I turned my head away, so she couldn't see my shiny, red eyes. Looked at the old woman in the photo doing god knows what. We never did ask our waitress.
She asked, "When did this happen?"
"September, 1999. When I was...your age. I don't know. You'd think-" And I stopped. I had to bring my speaking to a halt to avoid cracking my voice. "I'm sorry." I turned away again. "It's always this personal shit that comes up with you. I'm sorry."

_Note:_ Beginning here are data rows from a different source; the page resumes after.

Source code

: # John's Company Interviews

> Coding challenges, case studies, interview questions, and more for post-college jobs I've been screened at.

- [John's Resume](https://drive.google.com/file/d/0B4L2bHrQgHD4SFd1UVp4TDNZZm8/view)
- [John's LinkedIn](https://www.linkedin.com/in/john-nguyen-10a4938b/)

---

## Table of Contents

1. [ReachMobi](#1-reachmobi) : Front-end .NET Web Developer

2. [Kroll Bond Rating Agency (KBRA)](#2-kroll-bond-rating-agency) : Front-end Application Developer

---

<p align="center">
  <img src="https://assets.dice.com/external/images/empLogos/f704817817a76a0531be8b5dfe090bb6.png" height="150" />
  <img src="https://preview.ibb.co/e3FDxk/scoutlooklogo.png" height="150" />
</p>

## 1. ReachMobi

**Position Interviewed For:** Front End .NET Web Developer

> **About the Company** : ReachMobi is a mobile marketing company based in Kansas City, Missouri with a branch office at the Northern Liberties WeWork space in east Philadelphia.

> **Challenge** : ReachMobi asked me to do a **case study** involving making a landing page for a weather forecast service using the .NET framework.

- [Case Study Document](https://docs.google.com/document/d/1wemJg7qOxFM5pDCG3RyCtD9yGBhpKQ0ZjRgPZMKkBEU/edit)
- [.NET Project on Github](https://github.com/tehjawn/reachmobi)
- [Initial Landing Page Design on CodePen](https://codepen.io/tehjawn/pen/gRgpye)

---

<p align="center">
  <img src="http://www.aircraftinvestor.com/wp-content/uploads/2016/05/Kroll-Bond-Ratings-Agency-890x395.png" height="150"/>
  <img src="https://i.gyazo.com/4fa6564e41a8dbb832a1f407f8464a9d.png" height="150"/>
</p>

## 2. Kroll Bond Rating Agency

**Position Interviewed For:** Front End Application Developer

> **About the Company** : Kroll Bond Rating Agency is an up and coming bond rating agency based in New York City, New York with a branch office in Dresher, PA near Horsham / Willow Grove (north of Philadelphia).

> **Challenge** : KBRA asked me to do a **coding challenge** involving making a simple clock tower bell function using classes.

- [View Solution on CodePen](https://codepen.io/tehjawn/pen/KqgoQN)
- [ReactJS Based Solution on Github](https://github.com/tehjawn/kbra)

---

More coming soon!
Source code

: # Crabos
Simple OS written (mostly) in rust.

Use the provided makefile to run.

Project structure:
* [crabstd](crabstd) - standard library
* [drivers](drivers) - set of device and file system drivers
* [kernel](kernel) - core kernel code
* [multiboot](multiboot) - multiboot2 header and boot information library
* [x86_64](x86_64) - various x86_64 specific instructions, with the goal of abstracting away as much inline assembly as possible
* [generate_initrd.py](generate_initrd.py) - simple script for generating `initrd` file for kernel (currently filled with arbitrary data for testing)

And it was actually only the one other thing. She suggested, in the form of a question, "That's okay. Is there anything but personal shit?"
"It's so embarrassing." As I tried to casually wipe away some tears and return to normal.
"There's no reason to be embarrassed." She reassured.
And it's true. You would be, too. Though I said so at the time, I feel no remorse for allowing her to see my scars, physical or otherwise. She was exactly the sort of person who could get away with things like that in the presence of me. No embarrassment in retrospect, except for, maybe, the macho demands of society about men and tears and men and fear.
I held my guts in with my right hand and looked her in the eye. We must have moved on to something pleasant pretty quickly, because I remember the rest of the evening being a devylish delight. A sweet dream.